Our Furnace Wouldn’t Light!

I know it’s August and we haven’t had to think about our furnace in months, but winter is just around the corner. It was time to do some maintenance.

Much like moving into a sticks-and-bricks home, there is always something to work on. Last winter we were having periodic issues with our furnace not lighting, especially on the coldest nights. I checked the air intake and exhaust ports to make sure there were no blockages, since bees and wasps like to make their homes there from time to time. The other appliances that use propane fuel (stove, hot water heater, and refrigerators) all worked fine.

The furnace itself is mounted under the kitchen pantry and is not easily accessible.

Thankfully our trailer has an electric fireplace as an additional heat source when the furnace acted up.

The propane (LP) gas system runs off two thirty pound tanks located on the front of the trailer. There is a LP gas regulator that will automatically change over tanks when one runs empty, it should be located between the tanks and facing outward on a system like ours. When they are installed correctly, there is an indicator on the front of the regulator that shows when one tank is empty. But our regulator was mounted facing backwards, and it was so close to the front of the trailer that I couldn’t see the indicator.

view of the side of two LP gas tanks with the regulator mounted backwards
The hose they installed wasn’t long enough to allow the regulator to face forward, so they just mounted it backwards.

When one tank is empty, the regulator should switch over automatically to the full tank and allow the removal of the empty for refilling. In our case, however, the regulator always failed to switch over automatically when one tank was empty. Not only that, but after manually switching over and when an empty tank was removed, a little gas would leak out of the pigtail from the full tank.

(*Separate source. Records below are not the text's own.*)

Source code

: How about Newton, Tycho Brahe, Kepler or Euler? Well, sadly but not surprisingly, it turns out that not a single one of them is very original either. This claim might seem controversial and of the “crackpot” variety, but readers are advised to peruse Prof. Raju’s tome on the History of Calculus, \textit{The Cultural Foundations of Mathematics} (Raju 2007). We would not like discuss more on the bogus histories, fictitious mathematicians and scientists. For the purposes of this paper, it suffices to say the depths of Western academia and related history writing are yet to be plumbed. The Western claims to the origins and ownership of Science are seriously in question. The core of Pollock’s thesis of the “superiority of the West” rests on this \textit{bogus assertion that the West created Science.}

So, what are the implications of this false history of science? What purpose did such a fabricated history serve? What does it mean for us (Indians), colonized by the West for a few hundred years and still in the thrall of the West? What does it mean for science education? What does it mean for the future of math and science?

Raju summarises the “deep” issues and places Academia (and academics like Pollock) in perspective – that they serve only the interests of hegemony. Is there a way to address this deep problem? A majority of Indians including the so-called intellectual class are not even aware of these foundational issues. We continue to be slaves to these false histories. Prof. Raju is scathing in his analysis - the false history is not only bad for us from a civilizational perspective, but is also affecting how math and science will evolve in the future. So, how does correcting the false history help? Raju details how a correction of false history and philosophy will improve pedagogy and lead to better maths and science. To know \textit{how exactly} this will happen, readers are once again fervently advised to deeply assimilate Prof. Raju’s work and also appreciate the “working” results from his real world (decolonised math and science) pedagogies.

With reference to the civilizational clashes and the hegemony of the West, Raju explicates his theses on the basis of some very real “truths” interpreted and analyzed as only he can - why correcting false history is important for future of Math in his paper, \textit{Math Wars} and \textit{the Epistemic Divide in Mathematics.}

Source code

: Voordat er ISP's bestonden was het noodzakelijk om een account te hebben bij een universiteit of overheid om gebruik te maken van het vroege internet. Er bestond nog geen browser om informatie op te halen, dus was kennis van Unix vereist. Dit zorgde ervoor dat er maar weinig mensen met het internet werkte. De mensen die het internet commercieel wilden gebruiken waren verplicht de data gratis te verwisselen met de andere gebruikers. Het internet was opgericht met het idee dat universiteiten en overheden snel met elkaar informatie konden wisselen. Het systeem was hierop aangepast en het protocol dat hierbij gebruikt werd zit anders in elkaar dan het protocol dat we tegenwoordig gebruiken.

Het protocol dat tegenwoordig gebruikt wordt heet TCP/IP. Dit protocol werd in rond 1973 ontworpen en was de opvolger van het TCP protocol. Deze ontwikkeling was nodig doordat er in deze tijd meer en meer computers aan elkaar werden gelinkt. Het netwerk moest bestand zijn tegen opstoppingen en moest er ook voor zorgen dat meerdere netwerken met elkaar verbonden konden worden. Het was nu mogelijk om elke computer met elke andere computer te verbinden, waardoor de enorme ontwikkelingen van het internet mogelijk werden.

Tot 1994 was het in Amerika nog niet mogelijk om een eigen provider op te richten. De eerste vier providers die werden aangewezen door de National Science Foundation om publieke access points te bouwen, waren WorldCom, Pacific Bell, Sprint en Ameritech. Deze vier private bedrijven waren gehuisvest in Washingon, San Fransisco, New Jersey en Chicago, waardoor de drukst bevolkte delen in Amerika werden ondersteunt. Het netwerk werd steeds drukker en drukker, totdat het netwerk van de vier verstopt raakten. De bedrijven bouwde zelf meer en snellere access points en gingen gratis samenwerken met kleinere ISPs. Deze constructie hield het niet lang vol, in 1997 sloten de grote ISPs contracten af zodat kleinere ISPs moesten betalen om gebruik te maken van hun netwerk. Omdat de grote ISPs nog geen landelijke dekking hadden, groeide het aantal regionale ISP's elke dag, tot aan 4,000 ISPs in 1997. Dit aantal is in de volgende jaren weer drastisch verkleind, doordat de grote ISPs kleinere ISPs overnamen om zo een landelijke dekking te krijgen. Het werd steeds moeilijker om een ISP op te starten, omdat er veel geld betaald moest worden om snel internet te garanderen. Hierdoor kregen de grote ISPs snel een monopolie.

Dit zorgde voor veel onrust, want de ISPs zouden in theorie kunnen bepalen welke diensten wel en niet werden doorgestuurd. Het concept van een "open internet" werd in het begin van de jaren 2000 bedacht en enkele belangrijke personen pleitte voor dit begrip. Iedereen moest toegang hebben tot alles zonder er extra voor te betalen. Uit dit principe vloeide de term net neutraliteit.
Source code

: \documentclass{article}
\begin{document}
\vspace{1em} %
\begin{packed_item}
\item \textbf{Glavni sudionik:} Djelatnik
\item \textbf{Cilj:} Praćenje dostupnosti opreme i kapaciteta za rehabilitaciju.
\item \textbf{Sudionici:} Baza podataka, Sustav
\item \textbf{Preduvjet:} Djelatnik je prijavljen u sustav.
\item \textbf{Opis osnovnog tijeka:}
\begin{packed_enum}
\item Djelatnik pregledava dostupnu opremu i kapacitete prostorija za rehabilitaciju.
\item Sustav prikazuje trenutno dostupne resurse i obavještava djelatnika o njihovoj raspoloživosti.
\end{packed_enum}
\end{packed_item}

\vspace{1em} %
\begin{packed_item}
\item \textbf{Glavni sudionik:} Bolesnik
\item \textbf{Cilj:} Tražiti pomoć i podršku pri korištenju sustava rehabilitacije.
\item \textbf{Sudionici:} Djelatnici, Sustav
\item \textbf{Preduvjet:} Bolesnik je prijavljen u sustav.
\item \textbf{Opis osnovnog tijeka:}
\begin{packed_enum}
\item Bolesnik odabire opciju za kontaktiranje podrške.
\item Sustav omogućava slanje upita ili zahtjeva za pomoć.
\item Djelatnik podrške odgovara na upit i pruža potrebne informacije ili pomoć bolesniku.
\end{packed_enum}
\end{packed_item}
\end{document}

At this point, I was pretty sure the regulator was at the core of our furnace problem. I did some research and discovered our regulator was a Flame King changeover propane regulator.

view of the front of the Flame King LP gas regulator with the white cover
Original Flame King LP regulator with a white cover.
view of the front face of the Flame King LP gas regulator
Original Flame King LP regulator, with the cover removed.

Our furnace requires more LP gas (35,000 BTU) than the Flame King provides (30,000 BTU). This is a non-issue for our stove, fridges, or water heater, but could explain why we were only having problems with the furnace. LP stands for liquefied petroleum, and this liquid (just like water) does not vaporize as quickly as the outside temperatures decrease. The temperatures don’t drop very much in the Phoenix area, but during the winter, we saw some nights in the high 20s and low 30s, and that’s when we had the most trouble with our furnace. (If you like knowing more about the science of this phenomenon, this article talks more about the science of how cold affects propane tanks!)

Many online reviews of the Flame King regulator listed the same issues as we were having, further confirming our suspicions that we were on the right track.

I ordered a new regulator along with a longer hose so I could mount the system properly. According to reviews, many of the people frustrated with the Flame King regulators switched to Marshall Excelsior MEGR-253H units. These are rated high enough that we should be able to run all of our LP appliances at the same time on the coldest day and not have an issue.

View of the Marshall Excelsior regulator mounted properly
Marshall Excelsior regulator, properly installed and facing the right direction.